Mobile Gaming Niche Ready To Expand

By William Jackson

GIN technology correspondent

There is a ready-made base of customers ready to adopt wireless gaming, according to a new high-tech marketing report.

In-Stat/MDR of Scottsdale, Ariz., estimates that by 2009, mobile gaming services in the United States will generate $1.8 billion annually. This would be only 4.4 percent of total wireless data revenues, but would constitute a significant niche market, reflecting an expected 10-fold increase in the number of mobile gamers.

One key to expanding this market is improving the gaming experience. One company thinks it has a technology to accomplish this. Atrua Technologies Inc. of Campbell, Calif., has received $12 million in venture capital funding to help bring its Atrua Wings mobile phone control system to market.

"The game developers we have been working with believe this functionality will really allow the market to pick up," said marketing director Marc Ostrowski.

Ostrowski said seven customers are in the process of incorporating the technology into their handsets.

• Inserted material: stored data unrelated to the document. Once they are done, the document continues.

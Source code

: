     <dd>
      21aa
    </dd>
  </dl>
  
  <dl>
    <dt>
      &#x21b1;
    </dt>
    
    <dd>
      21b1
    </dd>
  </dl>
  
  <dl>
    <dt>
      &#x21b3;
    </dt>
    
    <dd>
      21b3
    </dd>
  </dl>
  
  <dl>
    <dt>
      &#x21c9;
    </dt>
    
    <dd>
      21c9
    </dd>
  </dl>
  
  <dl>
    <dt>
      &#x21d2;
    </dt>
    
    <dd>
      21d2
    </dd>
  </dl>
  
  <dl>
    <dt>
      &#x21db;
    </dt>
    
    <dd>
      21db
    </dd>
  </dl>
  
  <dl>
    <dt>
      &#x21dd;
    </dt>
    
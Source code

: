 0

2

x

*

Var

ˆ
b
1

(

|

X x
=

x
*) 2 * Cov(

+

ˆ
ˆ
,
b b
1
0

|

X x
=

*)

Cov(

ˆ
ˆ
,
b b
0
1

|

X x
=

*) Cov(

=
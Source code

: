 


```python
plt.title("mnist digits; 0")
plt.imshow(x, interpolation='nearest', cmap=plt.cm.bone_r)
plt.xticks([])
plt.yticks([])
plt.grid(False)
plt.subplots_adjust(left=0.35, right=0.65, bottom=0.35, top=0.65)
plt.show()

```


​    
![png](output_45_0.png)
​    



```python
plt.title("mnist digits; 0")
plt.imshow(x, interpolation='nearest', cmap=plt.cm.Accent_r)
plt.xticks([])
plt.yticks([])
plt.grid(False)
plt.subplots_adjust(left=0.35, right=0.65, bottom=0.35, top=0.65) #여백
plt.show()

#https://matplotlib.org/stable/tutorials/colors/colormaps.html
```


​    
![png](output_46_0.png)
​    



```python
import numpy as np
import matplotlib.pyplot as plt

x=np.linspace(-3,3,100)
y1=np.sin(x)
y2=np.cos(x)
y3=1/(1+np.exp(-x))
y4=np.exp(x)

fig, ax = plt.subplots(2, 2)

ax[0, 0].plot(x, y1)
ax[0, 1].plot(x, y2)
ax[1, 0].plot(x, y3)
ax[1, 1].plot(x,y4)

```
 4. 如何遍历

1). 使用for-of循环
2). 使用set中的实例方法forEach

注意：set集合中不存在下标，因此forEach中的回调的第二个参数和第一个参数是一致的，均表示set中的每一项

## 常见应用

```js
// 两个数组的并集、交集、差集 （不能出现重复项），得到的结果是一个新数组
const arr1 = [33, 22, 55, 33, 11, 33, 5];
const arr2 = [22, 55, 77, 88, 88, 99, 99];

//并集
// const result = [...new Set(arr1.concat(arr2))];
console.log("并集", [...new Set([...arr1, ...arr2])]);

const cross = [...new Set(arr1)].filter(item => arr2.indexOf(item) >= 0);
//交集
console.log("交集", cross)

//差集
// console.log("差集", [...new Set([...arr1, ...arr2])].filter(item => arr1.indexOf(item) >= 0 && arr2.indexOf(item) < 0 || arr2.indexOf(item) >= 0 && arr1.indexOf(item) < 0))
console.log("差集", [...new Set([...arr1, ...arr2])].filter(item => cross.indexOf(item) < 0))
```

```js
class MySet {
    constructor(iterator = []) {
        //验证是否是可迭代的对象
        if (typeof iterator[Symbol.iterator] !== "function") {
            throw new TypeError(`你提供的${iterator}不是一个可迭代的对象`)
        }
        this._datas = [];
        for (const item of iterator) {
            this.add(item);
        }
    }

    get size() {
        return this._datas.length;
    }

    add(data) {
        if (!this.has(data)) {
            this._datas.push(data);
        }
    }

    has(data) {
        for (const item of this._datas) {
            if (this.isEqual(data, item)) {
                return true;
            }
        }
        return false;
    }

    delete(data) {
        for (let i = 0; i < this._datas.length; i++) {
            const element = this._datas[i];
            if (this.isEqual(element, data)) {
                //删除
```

According to the In-Stat/MDR study, 6.5 percent of current U.S. wireless subscribers are interested in purchasing mobile gaming services. These potential customers are predominately young males who already play games an average of 5.1 hours per week on other devices, including PCs, game consoles and handhelds.

So far, mobile gamers have been limited largely to single-player board, puzzle and word games.

Ostrowski said these genres have pretty much exhausted the capabilities of the traditional mobile phone, with its numerical buttons and one-directional navigation buttons.

"It's not designed to play games on," he said. Atrua Wings could change that.

The Atrua product began as a fingerprint recognition system, with a small solid-state sensor that reads a finger's ridges to authenticate the user. This could be used to control access to services and authorize digital payments.

When coupled with software to track motion across the sensor and convert it to three-dimensional coordinates, the product can enable navigation through an online game.

"The mobile phone is the market with the most need for this, as well as being the largest market for us," Ostrowski said.

He said Atrua has signed up seven companies in Japan, Korea and the United States, although they have not been publicly announced. None has yet brought an Atrua-enabled handset to market.

"Some have a very clear idea of how they're going to use it," Ostrowski said. Gaming is "definitely an important piece of the puzzle, particularly in Japan and Korea. They are the bellwethers of the market, and they are really hot."